Material for this exercise Block Start
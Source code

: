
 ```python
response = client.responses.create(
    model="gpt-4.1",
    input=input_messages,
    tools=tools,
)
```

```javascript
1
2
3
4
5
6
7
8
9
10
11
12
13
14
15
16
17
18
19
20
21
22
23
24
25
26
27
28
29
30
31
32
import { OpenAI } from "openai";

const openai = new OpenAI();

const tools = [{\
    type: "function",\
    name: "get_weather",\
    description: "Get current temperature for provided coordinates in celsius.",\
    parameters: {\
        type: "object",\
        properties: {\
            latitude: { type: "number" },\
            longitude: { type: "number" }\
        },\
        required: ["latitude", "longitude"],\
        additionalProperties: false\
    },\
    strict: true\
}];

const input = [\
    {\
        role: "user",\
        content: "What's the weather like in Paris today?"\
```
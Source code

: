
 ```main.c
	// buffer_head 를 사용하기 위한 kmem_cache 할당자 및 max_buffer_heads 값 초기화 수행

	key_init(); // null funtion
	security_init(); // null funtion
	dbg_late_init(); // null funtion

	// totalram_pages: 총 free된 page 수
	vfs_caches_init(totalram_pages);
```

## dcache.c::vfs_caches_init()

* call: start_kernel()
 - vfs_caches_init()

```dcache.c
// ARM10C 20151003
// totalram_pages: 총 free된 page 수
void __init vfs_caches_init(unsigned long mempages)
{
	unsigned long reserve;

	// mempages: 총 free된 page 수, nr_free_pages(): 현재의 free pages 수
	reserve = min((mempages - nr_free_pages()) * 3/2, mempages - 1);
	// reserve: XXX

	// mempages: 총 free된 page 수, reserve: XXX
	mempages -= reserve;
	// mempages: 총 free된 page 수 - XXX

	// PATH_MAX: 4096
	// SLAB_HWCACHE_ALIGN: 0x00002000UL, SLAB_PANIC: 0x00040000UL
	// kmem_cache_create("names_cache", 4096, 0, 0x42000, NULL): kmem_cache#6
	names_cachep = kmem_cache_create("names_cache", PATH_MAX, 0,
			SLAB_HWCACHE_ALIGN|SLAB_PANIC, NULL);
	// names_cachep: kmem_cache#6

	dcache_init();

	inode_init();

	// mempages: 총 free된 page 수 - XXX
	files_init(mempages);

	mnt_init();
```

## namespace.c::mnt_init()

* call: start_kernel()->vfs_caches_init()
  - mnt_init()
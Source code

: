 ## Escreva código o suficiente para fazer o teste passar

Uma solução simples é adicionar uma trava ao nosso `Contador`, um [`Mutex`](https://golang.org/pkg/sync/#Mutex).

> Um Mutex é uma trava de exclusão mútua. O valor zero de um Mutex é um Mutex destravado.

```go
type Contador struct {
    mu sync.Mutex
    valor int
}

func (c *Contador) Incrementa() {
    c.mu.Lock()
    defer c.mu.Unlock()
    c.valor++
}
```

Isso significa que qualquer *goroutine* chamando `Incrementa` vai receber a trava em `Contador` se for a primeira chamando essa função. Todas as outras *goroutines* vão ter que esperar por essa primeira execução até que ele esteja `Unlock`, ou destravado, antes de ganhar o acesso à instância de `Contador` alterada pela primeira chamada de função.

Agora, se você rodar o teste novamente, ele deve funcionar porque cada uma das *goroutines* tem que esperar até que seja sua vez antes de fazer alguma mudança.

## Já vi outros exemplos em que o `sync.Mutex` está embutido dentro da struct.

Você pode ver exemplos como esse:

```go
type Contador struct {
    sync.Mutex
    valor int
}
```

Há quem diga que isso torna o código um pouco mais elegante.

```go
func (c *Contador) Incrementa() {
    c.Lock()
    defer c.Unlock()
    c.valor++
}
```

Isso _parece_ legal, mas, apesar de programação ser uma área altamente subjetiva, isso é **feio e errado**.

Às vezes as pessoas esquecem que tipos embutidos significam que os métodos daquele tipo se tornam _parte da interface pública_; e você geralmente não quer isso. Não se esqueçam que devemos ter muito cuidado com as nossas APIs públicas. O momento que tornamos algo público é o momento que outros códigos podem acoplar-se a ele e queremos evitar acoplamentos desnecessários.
Material for this exercise Block End
■ Exercise aim: Report all lines in the records that include the string "antes".

■ Answer section:
Isso significa que qualquer *goroutine* chamando `Incrementa` vai receber a trava em `Contador` se for a primeira chamando essa função. Todas as outras *goroutines* vão ter que esperar por essa primeira execução até que ele esteja `Unlock`, ou destravado, antes de ganhar o acesso à instância de `Contador` alterada pela primeira chamada de função.
Agora, se você rodar o teste novamente, ele deve funcionar porque cada uma das *goroutines* tem que esperar até que seja sua vez antes de fazer alguma mudança.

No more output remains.